Small form factor systems are also becoming more accessible
The ability to fit a gaming PC into non-gaming rooms is desirable
While technology such as that demonstrated in the Core is going to help take PC gaming out of the house in 2016, upcoming systems like the Corsair Bulldog are going to help move it into the living room. The Bulldog, a small form factor PC platform, can be bought in a brace of kit forms - so one that supplies a chassis, CPU cooler and PSU, and another that supplies the same but also with a motherboard - or as a complete system, is clearly aiming to be a product that not only will provide 4K gaming in the living room but also one that could act as a versatile multi-media system.
The Bulldog is available both in kit form, preserving customisation, and as a fully-built system
Small form factor PCs already exist for sure and, if you are well versed in the art of PC building, you could have already built something similar, however where the Bulldog differs is that it has considerably streamlined and simplified the process. The Bulldog will allow a gamer that may be unfamiliar with building small-scale systems to quickly get up and running an affordable machine that has a liquid cooled CPU, a liquid cooled GPU and enough processing power to run 2016’s most demanding games at 4K. It’s what the Steam machines always should have been. The Bulldog will allow a level of customisation that the gamer wants, allowing them to build up from a barebones system or just select the odd product such as the GPU to an almost finished build, and then comfortably install it on show on or within the cabinet of their choice.
The system has also been designed so that it can placed in or on TV cabinets
And that’s the point, the reason why the Bulldog and the inevitable alternate systems that will arrive throughout 2016 excite me as a PC gamer, they will allow you to break free from the desktop. Yes, there will be no doubt be people who will state that they have been playing PC games on their HD TV with Steam’s Big Picture Mode for months or even years, however the point I’m making is that it will be in 2016 when that ability is taken to the mainstream market. It will be 2016 when the console gamer comes round to your house and watches you play the exact same game he was just playing on his console, in the same type of living room, on the same type of comfy sofa and with an almost identical controller, but instead of it barely managing to output at 900p and 30 FPS, he’ll watch in horror as it's delivered at 4K and 60 FPS, with all settings locked very firmly at max.

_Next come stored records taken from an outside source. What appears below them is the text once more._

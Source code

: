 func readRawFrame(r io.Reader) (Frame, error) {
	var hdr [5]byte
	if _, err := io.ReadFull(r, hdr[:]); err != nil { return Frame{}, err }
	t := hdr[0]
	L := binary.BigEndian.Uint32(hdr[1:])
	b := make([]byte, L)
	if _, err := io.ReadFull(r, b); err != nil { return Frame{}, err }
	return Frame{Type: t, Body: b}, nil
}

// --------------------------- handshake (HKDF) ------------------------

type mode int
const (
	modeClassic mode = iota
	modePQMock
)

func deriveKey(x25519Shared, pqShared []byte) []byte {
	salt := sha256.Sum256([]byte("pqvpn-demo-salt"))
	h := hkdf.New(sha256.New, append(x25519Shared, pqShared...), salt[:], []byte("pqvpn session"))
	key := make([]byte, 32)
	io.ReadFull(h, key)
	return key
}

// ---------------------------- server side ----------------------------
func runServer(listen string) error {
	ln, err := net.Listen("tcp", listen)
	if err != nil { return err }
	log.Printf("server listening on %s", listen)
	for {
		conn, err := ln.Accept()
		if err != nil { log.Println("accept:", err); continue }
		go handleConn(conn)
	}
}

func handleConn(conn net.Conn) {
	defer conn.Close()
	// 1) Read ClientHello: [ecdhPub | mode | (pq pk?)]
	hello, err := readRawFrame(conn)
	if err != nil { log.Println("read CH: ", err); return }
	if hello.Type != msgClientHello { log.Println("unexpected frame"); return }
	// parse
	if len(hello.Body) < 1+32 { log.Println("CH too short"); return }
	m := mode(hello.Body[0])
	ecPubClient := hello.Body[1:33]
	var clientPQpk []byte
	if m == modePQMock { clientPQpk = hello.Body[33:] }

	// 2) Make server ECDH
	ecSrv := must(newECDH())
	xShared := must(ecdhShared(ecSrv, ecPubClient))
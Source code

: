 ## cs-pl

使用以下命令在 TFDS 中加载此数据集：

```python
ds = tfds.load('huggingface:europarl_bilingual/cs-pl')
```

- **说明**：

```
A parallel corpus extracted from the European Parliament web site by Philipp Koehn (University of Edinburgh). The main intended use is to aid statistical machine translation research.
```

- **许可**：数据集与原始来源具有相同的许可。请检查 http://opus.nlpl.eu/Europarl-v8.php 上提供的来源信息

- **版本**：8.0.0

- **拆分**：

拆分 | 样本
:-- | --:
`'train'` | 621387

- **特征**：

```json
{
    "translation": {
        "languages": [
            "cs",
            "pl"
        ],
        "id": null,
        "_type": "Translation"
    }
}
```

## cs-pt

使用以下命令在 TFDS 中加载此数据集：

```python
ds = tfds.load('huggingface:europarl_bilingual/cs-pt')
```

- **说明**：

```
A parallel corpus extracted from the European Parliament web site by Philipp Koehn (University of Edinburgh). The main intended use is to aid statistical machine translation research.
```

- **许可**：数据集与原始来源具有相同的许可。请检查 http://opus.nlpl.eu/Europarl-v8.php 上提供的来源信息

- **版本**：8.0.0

The fact that the Bulldog can be outfitted with both a water-cooled CPU and GPU is top rate
As you’ve probably guessed, I’m pretty excited about the PC gaming landscape over the next year. There’s some top looking titles heading down the pipe - Deus Ex: Mankind Divided anyone? - and now thanks to the sort of technological innovations delivered by Razer and Corsair, I’ve got some serious decisions to make as to what platform I’ll be playing them on. I’d been shying away from the PC lately due to me preferring to spend my increasingly limited free time in more socially-orientated environments. However, the sort of tech shown off by the Stealth, Core and Bulldog seem to be making great strides in rectifying these sort of issues and, from my perspective at least, that’s great news for PC gaming.